We are able to use Windows XP boxes as clients to map drives on an EMC SAN, but not from Windows7 or server 2008R2

If we put the IP address into the "map network drive" window of XP as \\x.x.x.x  we can browse the drive and see available directories (prior to entering a user name and password).

When we do the same from a Win7 box or from a server 2008R2 box,  we get network path not found.

The XP box and the Windows 7 and Server 2008 R2 boxes are sitting next to each other on the same segment, and are members of the same domain.

     The Win7 and Server 2008 boxes can ping the SAN.

Is there something different about how Win7 maps drives compared to XP that is preventing the Win7 box from seeing the SAN.

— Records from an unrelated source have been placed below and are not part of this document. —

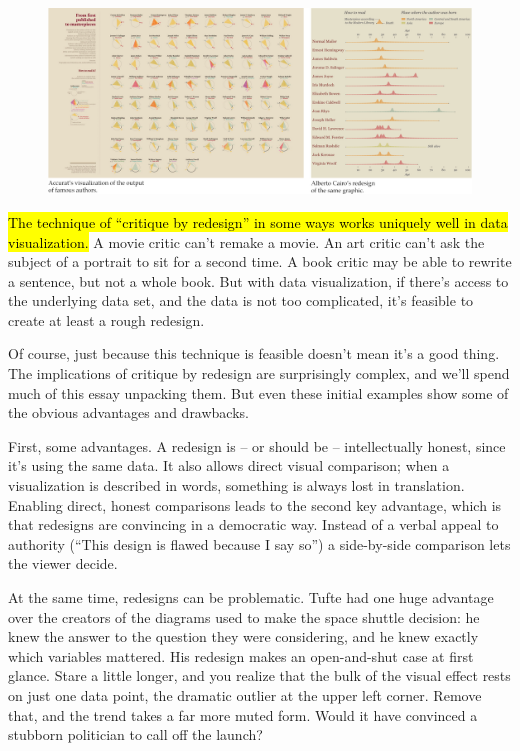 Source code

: \documentclass[sigconf,nonacm,screen,pbalance]{acmart}
\begin{document}
\begin{figure}[ht]
\centering
\includegraphics[width=\textwidth]{1_1w9irsLhPVwMdUrLPJXs-A.png}
\end{figure}


\hl{The technique of ``critique by
redesign'' in some ways works uniquely well in data visualization.} A movie critic
can't remake a movie. An art critic can't ask the subject of a portrait to sit for a
second time. A book critic may be able to rewrite a sentence, but not a whole book. But
with data visualization, if there's access to the underlying data set, and the data is not
too complicated, it's feasible to create at least a rough redesign.

Of course, just because this technique is feasible doesn't
mean it's a good thing. The implications of critique by redesign are surprisingly complex,
and we'll spend much of this essay unpacking them. But even these initial examples show
some of the obvious advantages and drawbacks.

First, some advantages. A redesign is -- or should be --
intellectually honest, since it's using the same data. It also allows direct visual
comparison; when a visualization is described in words, something is always lost in
translation. Enabling direct, honest comparisons leads to the second key advantage, which
is that redesigns are convincing in a democratic way. Instead of a verbal appeal to
authority (``This design is flawed because I say so'') a side-by-side comparison lets the
viewer decide.

At the same time, redesigns can be problematic. Tufte had one
huge advantage over the creators of the diagrams used to make the space shuttle decision:
he knew the answer to the question they were considering, and he knew exactly which
variables mattered. His redesign makes an open-and-shut case at first glance. Stare a
little longer, and you realize that the bulk of the visual effect rests on just one data
point, the dramatic outlier at the upper left corner. Remove that, and the trend takes a
far more muted form. Would it have convinced a stubborn politician to call off the launch?
\end{document}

Are there settings on Win7 that need to be changed?

10 Posts

September 12th, 2013 10:00

the digitally sign communications settings are the same for the XP box as the Win7 box, and they both have send unencrypted password to 3rd party SMB disabled

10 Posts

September 12th, 2013 10:00

on the win7 box

Local Policy | security options | Microsoft network client

digitally sign communications if server agrees is enabled

digitally sign communications always is disabled

send unencrypted passwords to 3rd party SMB servers is disabled.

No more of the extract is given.